If you cut too much off then there's really no point stressing over it; before long it will grow back again.
And practice really does make perfect. The more you do it the more confident you'll become, and you will gradually find out what works best for you.
If the worst case-scenario were to happen and it all goes horribly wrong then you can always use a hairdresser as back-up. If you weren't trying it for yourself you would have gone there anyway, right? So no real loss.
My Method (as I laughingly call it!)
Some people use rulers and proper equipment and are quite organised about the whole business of cutting their own hair. Here's a lady who gives some good advice that is probably worth following.
Personally, I'm not so organised. For me cutting my hair is an excuse for me to cut-loose (no pun intended), to be creative and feel liberated! And crazy as it may sound, following the rules just kind of takes the fun out of it for me. (But then maybe I'm weird...)
I've experimented with a few different hair-cutting approaches over the years:
When I first started doing it I was intent on layering! Having seen a hairdresser use a special razor to feather-cut my hair I would hack away at the sides to create different lengths and "texture". It looked ok, and I have to admit that hacking was fun! But after a while I realised that I could create a similar effect by holding a clump of hair from each side and sliding the scissor blades down it (working from my face outwards), so I'd end up with the shortest layer nearest my face, with progressively longer hair as I moved outwards.
When I was feeling adventurous I would also create different layers all over my hair in a fairly haphazard manner. Using a hand mirror with the fixed wall mirror I could make sure that the longest layer (the length) was more or less even all the way around (although asymmetric lengths can be fun too!)
After a while I realised that I could layer the sides pretty well without the need to hack. I would make a middle parting and comb about a centimetre of hair down over my nose and cut it to the length that I wanted the shortest layer to be. Then taking another small section of hair from either side of it I would cut this a bit longer, and continue outwards like this a couple more times until I got a kind of step effect. (It looked better than it sounds!)

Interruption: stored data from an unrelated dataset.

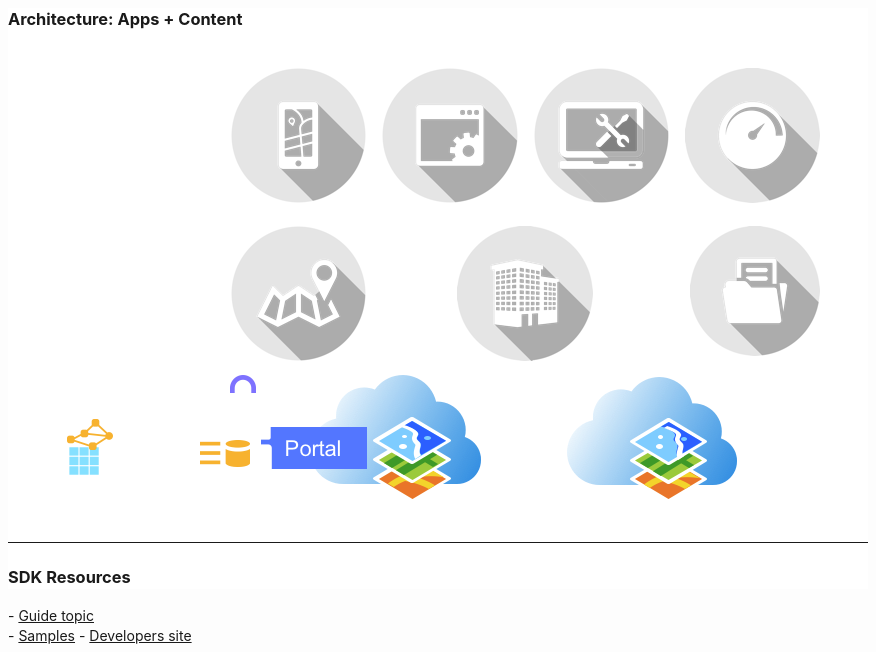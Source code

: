 ### Architecture: Apps + Content

</br>
<img src="images/Architecture.png" alt="Architecture"/>

----

### SDK Resources

<div style="float:left;">
- <a href="https://developers.arcgis.com/javascript/latest/guide/working-with-platform/index.html" target="_blank">
Guide topic
</a>
<br>
- <a href="https://developers.arcgis.com/javascript/latest/sample-code/intro-widgets/index.html?search=Portal">Samples</a>
- <a href="https://developers.arcgis.com/documentation/core-concepts/security-and-authentication">Developers site</a>
</div>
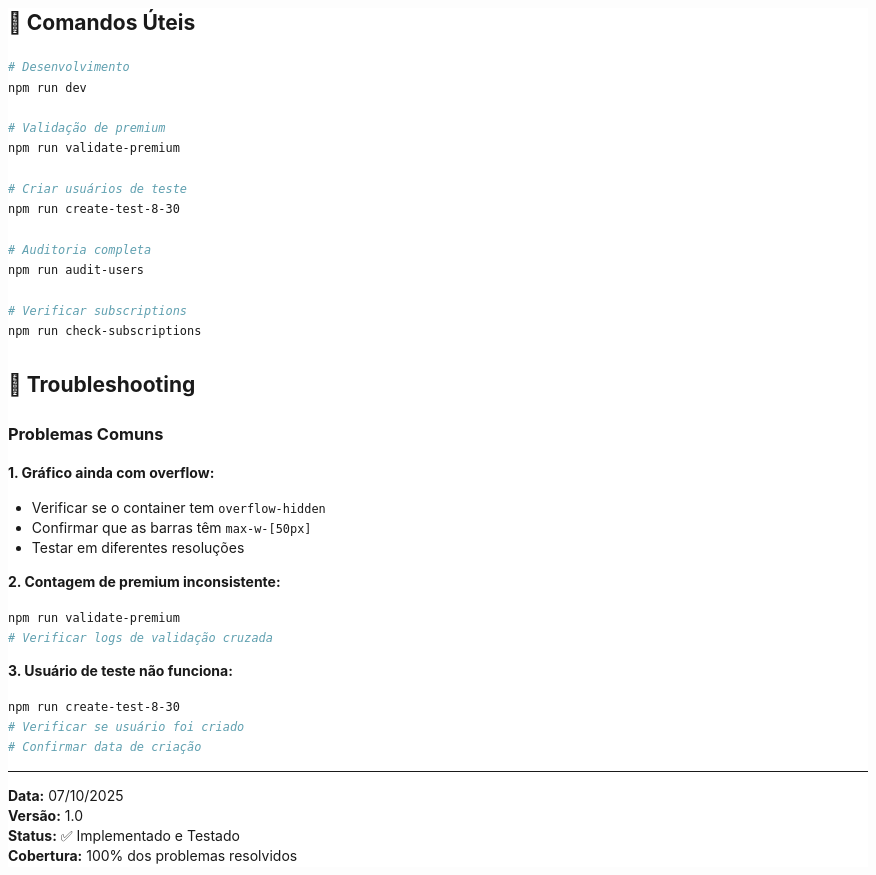 ## 📝 Comandos Úteis

```bash
# Desenvolvimento
npm run dev

# Validação de premium
npm run validate-premium

# Criar usuários de teste
npm run create-test-8-30

# Auditoria completa
npm run audit-users

# Verificar subscriptions
npm run check-subscriptions
```

## 🔧 Troubleshooting

### Problemas Comuns

**1. Gráfico ainda com overflow:**
- Verificar se o container tem `overflow-hidden`
- Confirmar que as barras têm `max-w-[50px]`
- Testar em diferentes resoluções

**2. Contagem de premium inconsistente:**
```bash
npm run validate-premium
# Verificar logs de validação cruzada
```

**3. Usuário de teste não funciona:**
```bash
npm run create-test-8-30
# Verificar se usuário foi criado
# Confirmar data de criação
```

---

**Data:** 07/10/2025  
**Versão:** 1.0  
**Status:** ✅ Implementado e Testado  
**Cobertura:** 100% dos problemas resolvidos
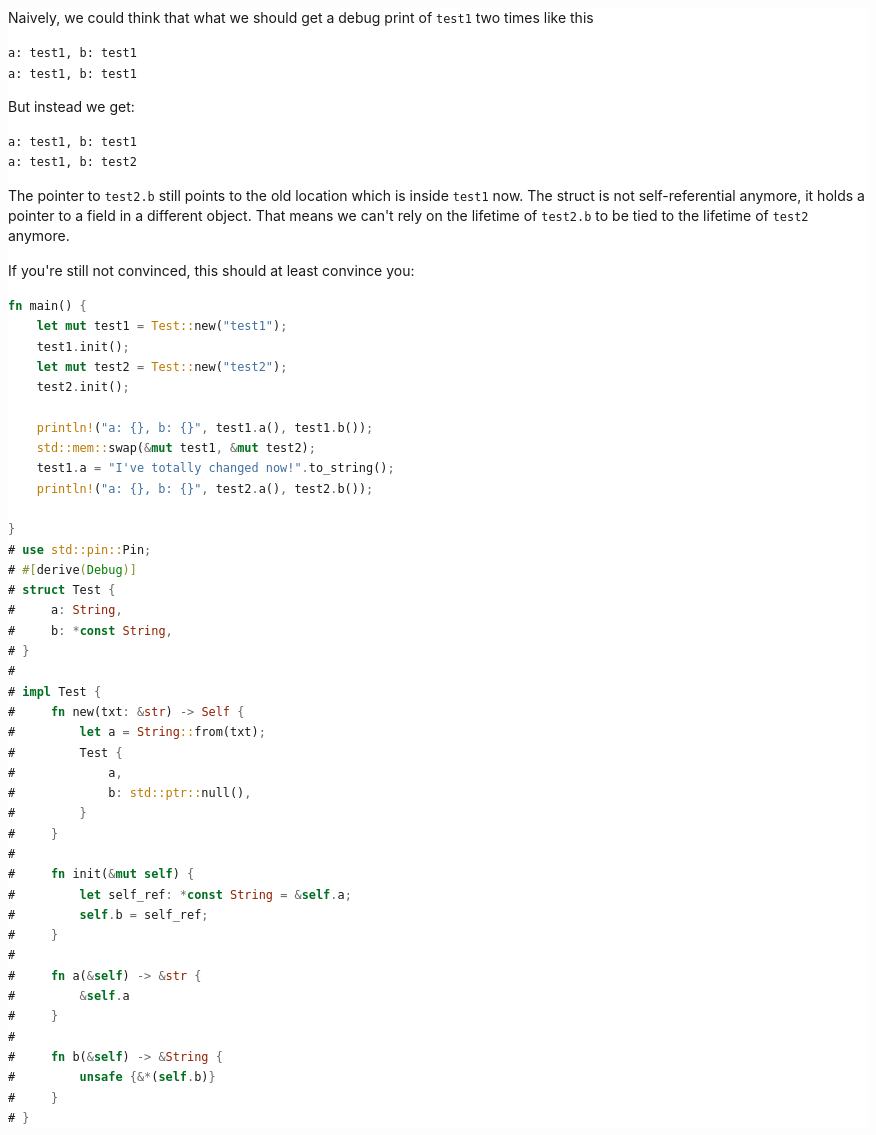 Naively, we could think that what we should get a debug print of `test1` two
times like this

```rust, ignore
a: test1, b: test1
a: test1, b: test1
```

But instead we get:

```rust, ignore
a: test1, b: test1
a: test1, b: test2
```

The pointer to `test2.b` still points to the old location which is inside `test1`
now. The struct is not self-referential anymore, it holds a pointer to a field
in a different object. That means we can't rely on the lifetime of `test2.b` to
be tied to the lifetime of `test2` anymore.

If you're still not convinced, this should at least convince you:

```rust
fn main() {
    let mut test1 = Test::new("test1");
    test1.init();
    let mut test2 = Test::new("test2");
    test2.init();

    println!("a: {}, b: {}", test1.a(), test1.b());
    std::mem::swap(&mut test1, &mut test2);
    test1.a = "I've totally changed now!".to_string();
    println!("a: {}, b: {}", test2.a(), test2.b());

}
# use std::pin::Pin;
# #[derive(Debug)]
# struct Test {
#     a: String,
#     b: *const String,
# }
#
# impl Test {
#     fn new(txt: &str) -> Self {
#         let a = String::from(txt);
#         Test {
#             a,
#             b: std::ptr::null(),
#         }
#     }
#
#     fn init(&mut self) {
#         let self_ref: *const String = &self.a;
#         self.b = self_ref;
#     }
#
#     fn a(&self) -> &str {
#         &self.a
#     }
#
#     fn b(&self) -> &String {
#         unsafe {&*(self.b)}
#     }
# }
```


[rfc2349]: https://github.com/rust-lang/rfcs/blob/master/text/2349-pin.md
[pin_project]: https://docs.rs/pin-project/
[internals_unpin]: https://internals.rust-lang.org/t/naming-pin-anchor-move/6864/12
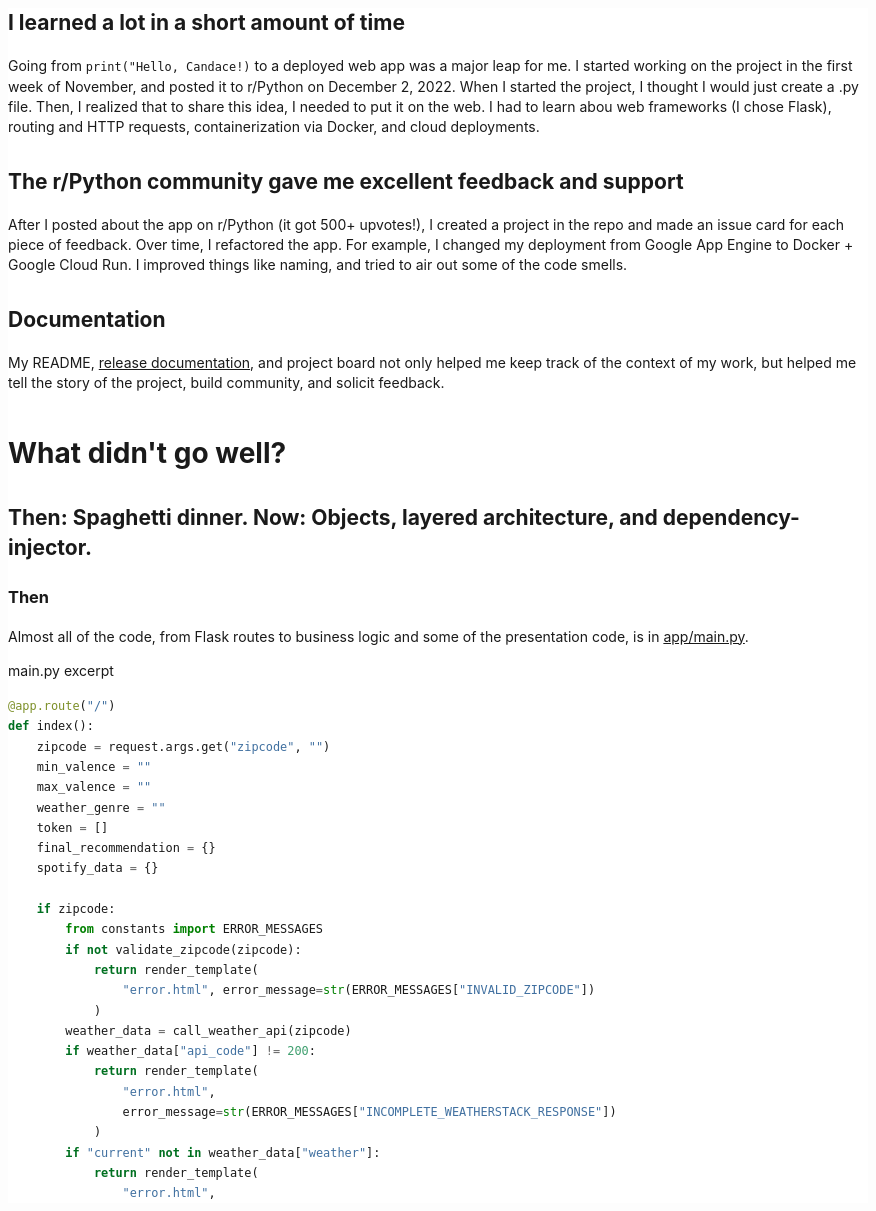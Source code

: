 ## I learned a lot in a short amount of time

Going from `print("Hello, Candace!)` to a deployed web app was a major leap for
me. I started working on the project in the first week of November, and posted
it to r/Python on December 2, 2022. When I started the project, I thought I would just create a .py
file. Then, I realized that to share this idea, I needed to put it on the web. I had to learn abou web frameworks (I chose Flask), routing and HTTP requests, containerization via Docker, and cloud deployments. 

## The r/Python community gave me excellent feedback and support

After I posted about the app on r/Python (it got 500+ upvotes!), I created a
project in the repo and made an issue card for each piece of feedback. Over
time, I refactored the app. For example, I changed my deployment from Google App
Engine to Docker + Google Cloud Run. I improved things like naming, and tried to
air out some of the code smells.

## Documentation

My README, [release documentation](https://github.com/teacherc/spheri-app/wiki/Deploy-Instructions), and project board not only helped me keep track of the context of my work, but helped me tell the story of the project, build community, and solicit feedback.

# What didn't go well?

## Then: Spaghetti dinner. Now: Objects, layered architecture, and dependency-injector.

### Then 
Almost all of the code, from Flask routes to business logic and some of the
presentation code, is in [app/main.py](https://github.com/teacherc/spheri-app/blob/main/app/main.py).

main.py excerpt
```python
@app.route("/")
def index():
    zipcode = request.args.get("zipcode", "")
    min_valence = ""
    max_valence = ""
    weather_genre = ""
    token = []
    final_recommendation = {}
    spotify_data = {}

    if zipcode:
        from constants import ERROR_MESSAGES
        if not validate_zipcode(zipcode):
            return render_template(
                "error.html", error_message=str(ERROR_MESSAGES["INVALID_ZIPCODE"])
            )
        weather_data = call_weather_api(zipcode)
        if weather_data["api_code"] != 200:
            return render_template(
                "error.html",
                error_message=str(ERROR_MESSAGES["INCOMPLETE_WEATHERSTACK_RESPONSE"])
            )
        if "current" not in weather_data["weather"]:
            return render_template(
                "error.html",
```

Having to spend time cutting the length and trying to make it straight all the way around was a little tricky and after a while the precision this involved was starting to take the fun out of the whole thing. So I took a tip from my friend's boyfriend. Fed up with the long-hair style he'd had since teenage-hood, he'd decided to put his hair in a ponytail and just cut it all off!
It sounded easy and liberating, so I thought I'd give it a try! I wet my hair slightly and made a ponytail, my scissors at the ready. But then I realised that as a ponytail is at the back of your head it's not as easy as you would think. I used my hand-held mirror to see the back of my head, but cutting that much hair was a two-hand job, and I needed my second hand to hold the mirror...
So I decided to adapt the method slightly by making bunches, (two ponytails, one on each side of my head), and snipping them off. Other than making sure that they're roughly even before cutting them, and then tidying up the back a little afterwards there really is nothing else to it!
I'm not necessarily recommending this particular method, after all everyone's different, and we all have different hair types and want different styles, but it worked for me. My own hair's fairly straight and quite thick, so I wouldn't know how to go about cutting curly hair or very short hair, for instance.
But the fun's in the trying. After a while you'll develop your own method and figure out what works best for your own hair and style. And hopefully you'll have as much fun as me!
I love the buzz that I get from cutting my hair. The sense of liberation, and the feeling of satisfaction when it's all cut and looking not-too-bad-at-all. And best of all, it doesn't cost a thing!